Еще более четкую датировку начала новой истории дает Энгельс в одном из фрагментов «Диалектики природы»: «Вместе с возвышением Константинополя и падением Рима заканчивается древность. С падением Константинополя неразрывно связан конец средневековья»16. Наконец, в той самой классической характеристике Возрождения, которая является основополагающей для понимания всех особенностей этой эпохи, Энгельс пишет: «...современное исследование природы, как и вся новая история, ведет свое летосчисление с той великой эпохи, которую мы, немцы, называем, по приключившемуся с нами тогда национальному несчастью, Реформацией, французы — Ренессансом, а итальянцы — Чинквеченто и содержание которой не исчерпывается ни одним из этих наименований. Это — эпоха, начинающаяся со второй половины XV века»17.

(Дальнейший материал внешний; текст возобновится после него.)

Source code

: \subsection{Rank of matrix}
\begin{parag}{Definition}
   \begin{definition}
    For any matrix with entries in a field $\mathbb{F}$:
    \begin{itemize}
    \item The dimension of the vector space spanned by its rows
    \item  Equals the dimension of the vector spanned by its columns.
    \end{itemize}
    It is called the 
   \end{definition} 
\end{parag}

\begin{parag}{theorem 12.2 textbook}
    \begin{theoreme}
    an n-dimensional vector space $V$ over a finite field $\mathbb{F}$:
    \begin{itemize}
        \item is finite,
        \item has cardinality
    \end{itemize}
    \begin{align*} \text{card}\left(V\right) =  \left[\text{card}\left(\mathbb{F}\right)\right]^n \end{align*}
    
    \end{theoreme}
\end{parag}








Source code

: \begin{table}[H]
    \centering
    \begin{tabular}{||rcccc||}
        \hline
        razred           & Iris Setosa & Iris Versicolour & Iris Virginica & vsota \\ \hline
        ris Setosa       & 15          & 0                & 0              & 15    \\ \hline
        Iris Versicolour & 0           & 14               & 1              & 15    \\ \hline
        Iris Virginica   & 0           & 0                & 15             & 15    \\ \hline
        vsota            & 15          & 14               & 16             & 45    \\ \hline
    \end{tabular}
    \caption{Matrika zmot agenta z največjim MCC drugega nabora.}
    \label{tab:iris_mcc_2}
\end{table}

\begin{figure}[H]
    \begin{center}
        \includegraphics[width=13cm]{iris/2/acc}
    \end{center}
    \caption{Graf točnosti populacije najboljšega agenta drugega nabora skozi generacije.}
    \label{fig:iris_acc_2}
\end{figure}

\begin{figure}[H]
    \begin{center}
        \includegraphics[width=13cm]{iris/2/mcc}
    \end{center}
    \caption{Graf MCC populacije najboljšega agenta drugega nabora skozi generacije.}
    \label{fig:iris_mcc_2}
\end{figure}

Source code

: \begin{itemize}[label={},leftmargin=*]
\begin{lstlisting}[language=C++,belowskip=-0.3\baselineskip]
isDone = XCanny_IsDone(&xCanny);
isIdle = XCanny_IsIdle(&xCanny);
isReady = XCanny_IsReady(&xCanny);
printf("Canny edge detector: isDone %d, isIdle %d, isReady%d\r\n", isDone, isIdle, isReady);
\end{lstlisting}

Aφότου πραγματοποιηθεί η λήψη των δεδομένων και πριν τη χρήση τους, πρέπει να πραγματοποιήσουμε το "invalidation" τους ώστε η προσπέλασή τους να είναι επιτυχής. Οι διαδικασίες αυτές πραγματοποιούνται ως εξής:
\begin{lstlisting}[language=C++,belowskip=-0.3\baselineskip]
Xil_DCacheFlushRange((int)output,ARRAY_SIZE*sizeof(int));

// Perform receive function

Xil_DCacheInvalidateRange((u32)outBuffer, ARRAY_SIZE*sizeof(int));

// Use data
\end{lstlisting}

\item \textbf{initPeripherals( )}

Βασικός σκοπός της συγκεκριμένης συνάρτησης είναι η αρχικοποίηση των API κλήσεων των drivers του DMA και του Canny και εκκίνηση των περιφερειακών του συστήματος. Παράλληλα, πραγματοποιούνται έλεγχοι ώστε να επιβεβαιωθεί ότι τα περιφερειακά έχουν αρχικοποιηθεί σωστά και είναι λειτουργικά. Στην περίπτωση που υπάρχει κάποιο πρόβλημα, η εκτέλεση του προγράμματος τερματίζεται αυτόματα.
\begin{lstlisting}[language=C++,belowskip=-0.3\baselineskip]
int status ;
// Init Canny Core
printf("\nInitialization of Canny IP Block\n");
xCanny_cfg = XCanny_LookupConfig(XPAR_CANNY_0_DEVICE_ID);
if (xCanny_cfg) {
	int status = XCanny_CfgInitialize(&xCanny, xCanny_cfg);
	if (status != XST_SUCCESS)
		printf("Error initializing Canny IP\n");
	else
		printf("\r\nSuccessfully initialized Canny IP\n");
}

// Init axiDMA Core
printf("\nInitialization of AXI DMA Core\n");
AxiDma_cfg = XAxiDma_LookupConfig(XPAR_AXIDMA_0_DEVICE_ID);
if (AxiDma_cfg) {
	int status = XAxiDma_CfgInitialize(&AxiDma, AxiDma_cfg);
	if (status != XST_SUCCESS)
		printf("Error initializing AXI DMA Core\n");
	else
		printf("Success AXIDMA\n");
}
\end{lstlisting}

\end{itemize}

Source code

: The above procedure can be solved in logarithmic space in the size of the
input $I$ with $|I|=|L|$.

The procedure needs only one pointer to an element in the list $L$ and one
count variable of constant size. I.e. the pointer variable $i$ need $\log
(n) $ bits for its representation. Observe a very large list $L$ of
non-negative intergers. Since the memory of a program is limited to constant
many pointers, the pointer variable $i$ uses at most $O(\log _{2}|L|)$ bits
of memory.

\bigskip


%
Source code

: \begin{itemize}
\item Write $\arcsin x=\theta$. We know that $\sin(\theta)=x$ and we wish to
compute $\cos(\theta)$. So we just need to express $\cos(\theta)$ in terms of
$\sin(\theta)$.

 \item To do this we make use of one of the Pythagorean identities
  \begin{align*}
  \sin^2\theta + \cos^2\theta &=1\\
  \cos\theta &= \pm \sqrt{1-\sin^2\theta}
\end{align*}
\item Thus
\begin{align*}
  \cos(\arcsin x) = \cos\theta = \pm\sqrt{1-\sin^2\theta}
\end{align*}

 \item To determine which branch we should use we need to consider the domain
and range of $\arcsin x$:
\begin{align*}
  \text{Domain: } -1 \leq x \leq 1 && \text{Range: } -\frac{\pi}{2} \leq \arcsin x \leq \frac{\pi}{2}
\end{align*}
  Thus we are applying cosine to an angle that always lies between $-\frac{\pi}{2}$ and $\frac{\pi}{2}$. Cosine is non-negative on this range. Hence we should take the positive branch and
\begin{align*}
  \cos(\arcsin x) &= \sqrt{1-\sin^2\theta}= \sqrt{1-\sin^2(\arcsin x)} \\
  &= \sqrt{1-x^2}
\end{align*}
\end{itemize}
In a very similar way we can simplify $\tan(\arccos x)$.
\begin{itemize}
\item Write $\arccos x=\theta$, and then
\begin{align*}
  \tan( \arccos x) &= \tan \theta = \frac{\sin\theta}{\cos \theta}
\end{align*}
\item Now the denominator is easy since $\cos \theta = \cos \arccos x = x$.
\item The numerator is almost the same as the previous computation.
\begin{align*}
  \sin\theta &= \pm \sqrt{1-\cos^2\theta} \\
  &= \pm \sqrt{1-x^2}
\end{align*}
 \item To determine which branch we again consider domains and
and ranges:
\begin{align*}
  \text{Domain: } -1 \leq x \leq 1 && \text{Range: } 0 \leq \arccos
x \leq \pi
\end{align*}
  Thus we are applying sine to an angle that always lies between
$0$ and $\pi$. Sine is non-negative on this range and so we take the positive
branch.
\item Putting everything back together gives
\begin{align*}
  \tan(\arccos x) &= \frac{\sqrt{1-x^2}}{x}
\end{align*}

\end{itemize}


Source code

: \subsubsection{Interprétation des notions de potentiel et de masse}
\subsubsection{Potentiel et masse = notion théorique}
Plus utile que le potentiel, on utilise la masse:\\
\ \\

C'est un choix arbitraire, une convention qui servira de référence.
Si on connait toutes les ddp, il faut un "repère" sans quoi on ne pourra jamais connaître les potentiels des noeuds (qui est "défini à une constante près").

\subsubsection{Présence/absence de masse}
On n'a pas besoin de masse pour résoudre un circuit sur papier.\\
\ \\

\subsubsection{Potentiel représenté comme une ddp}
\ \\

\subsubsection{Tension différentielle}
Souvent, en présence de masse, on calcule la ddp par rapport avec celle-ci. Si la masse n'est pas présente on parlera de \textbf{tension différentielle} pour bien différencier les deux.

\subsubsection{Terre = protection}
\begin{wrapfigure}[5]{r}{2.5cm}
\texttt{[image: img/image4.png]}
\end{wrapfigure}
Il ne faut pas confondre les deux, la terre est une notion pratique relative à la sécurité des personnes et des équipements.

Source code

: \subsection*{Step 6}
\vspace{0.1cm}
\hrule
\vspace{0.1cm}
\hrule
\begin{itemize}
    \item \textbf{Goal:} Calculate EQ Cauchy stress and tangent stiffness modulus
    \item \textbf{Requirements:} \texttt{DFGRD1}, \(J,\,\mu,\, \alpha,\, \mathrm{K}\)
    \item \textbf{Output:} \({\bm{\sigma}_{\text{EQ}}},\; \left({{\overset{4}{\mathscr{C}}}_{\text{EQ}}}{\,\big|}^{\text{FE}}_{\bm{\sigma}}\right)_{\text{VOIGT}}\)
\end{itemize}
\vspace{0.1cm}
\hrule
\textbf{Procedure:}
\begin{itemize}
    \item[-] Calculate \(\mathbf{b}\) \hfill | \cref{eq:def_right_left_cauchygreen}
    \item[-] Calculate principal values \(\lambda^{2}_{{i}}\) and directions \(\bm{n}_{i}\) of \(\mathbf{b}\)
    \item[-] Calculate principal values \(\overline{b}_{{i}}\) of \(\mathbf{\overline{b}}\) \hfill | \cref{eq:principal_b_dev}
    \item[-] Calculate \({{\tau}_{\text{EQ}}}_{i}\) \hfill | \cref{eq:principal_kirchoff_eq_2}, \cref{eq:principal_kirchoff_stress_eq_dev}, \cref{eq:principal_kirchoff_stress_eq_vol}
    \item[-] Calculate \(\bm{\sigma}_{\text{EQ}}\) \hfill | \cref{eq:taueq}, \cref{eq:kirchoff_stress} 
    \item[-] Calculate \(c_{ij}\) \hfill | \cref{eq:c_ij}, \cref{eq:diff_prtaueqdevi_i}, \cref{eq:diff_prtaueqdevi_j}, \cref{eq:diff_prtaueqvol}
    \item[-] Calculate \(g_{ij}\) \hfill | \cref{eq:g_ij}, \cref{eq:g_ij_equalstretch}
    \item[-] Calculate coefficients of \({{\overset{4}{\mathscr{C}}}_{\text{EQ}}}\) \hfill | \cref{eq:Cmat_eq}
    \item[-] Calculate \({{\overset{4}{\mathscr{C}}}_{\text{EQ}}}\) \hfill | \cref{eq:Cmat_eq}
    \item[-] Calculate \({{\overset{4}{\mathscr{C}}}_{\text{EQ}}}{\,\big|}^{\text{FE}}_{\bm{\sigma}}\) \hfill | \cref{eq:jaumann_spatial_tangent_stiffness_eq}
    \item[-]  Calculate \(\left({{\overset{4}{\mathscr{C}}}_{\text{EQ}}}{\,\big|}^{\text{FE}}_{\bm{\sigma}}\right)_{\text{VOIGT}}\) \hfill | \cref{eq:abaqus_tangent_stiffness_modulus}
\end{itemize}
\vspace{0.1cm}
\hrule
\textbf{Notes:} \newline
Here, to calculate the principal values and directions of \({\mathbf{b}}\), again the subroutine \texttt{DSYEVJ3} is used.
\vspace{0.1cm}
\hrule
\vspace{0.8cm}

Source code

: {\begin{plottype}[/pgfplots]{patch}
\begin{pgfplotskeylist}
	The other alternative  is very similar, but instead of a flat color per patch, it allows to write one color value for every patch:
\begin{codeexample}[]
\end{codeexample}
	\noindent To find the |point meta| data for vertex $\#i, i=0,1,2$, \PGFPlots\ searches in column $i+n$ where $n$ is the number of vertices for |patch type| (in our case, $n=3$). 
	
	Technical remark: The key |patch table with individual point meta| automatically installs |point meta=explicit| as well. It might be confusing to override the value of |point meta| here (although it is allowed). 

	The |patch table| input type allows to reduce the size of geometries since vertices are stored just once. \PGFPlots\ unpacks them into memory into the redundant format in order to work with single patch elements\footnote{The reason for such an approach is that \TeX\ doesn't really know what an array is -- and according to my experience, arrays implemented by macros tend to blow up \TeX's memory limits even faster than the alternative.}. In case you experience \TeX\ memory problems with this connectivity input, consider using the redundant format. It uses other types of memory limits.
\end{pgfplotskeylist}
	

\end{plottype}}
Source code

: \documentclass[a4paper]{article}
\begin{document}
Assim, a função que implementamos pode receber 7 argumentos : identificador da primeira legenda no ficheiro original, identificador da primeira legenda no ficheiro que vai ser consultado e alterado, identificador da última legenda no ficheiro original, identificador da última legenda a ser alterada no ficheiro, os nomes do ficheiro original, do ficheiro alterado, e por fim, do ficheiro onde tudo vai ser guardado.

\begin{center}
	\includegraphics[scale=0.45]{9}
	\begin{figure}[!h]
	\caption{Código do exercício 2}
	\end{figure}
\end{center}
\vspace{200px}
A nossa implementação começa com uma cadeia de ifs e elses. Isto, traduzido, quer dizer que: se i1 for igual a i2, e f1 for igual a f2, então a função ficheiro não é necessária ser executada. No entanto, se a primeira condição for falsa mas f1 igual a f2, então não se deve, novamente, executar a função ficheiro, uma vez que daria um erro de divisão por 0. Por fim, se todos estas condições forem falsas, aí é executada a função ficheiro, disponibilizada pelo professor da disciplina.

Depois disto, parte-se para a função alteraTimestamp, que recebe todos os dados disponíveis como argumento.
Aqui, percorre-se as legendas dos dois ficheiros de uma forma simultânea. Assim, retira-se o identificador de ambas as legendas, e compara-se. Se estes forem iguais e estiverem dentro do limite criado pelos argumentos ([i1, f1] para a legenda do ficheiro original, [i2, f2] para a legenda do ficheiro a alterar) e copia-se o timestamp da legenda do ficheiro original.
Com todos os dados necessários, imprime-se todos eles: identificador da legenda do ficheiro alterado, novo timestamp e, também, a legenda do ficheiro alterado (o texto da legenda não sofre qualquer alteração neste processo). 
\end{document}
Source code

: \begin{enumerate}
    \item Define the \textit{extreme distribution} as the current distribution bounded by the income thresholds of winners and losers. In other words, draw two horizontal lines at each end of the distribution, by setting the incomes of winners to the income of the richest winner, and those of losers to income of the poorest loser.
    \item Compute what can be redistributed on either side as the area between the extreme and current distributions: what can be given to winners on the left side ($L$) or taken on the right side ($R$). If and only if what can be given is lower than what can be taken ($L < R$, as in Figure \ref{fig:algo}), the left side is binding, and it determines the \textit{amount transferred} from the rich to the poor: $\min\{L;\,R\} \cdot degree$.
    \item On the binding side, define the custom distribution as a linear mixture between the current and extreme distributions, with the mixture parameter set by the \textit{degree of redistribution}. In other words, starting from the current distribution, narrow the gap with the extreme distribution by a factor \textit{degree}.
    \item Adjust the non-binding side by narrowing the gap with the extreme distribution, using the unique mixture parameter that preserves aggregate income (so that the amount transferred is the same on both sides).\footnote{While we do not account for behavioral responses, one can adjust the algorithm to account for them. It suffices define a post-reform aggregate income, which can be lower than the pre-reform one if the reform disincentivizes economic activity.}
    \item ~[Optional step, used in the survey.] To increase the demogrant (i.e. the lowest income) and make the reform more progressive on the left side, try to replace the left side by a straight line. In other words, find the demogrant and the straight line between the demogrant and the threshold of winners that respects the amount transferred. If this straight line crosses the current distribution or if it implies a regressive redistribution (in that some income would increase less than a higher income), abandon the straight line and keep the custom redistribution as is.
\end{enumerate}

Приведенные положения являются не единственными доказательствами того, что Маркс и Энгельс относили XVI век не к средневековой истории Западной Европы, а к новому времени.

Вполне естественно, что дата падения Константинополя (1453), названная Энгельсом в качестве хронологической вехи, отделяющей средневековую историю Западной Европы от нового времени, является ориентировочной применительно к отдельным странам в силу неравномерности их развития. Понятно также, что переход от средних веков к новому времени происходил не вдруг и что пережитки феодализма в течение долгого времени ощутимо давали себя знать в западноевропейских странах; даже в современной Англии существуют такие политические институты, как королевская власть и палата лордов, уходящие своими корнями в глубокое средневековье.

В эпоху Шекспира феодальная аристократия еще играла очень значительную роль в общественной жизни Англии и не собиралась сдавать своих позиций без боя. Более того, исход революционных битв XVII века, закончившихся классовым компромиссом 1689 года между крупной буржуазией и земельной аристократией свидетельствует о бесспорной влиятельности аристократии, сумевшей и после революционных бурь, в новых исторических условиях, сохранить многочисленные привилегии.

И тем не менее кризис, пережитый английским феодальным дворянством в XV веке, был настолько глубок и вызвал такие важные изменения в самом классе дворян и во всем английском обществе, что эти обстоятельства позволяют отнести закат средневековья и начало нового времени в Англии на конец XV века.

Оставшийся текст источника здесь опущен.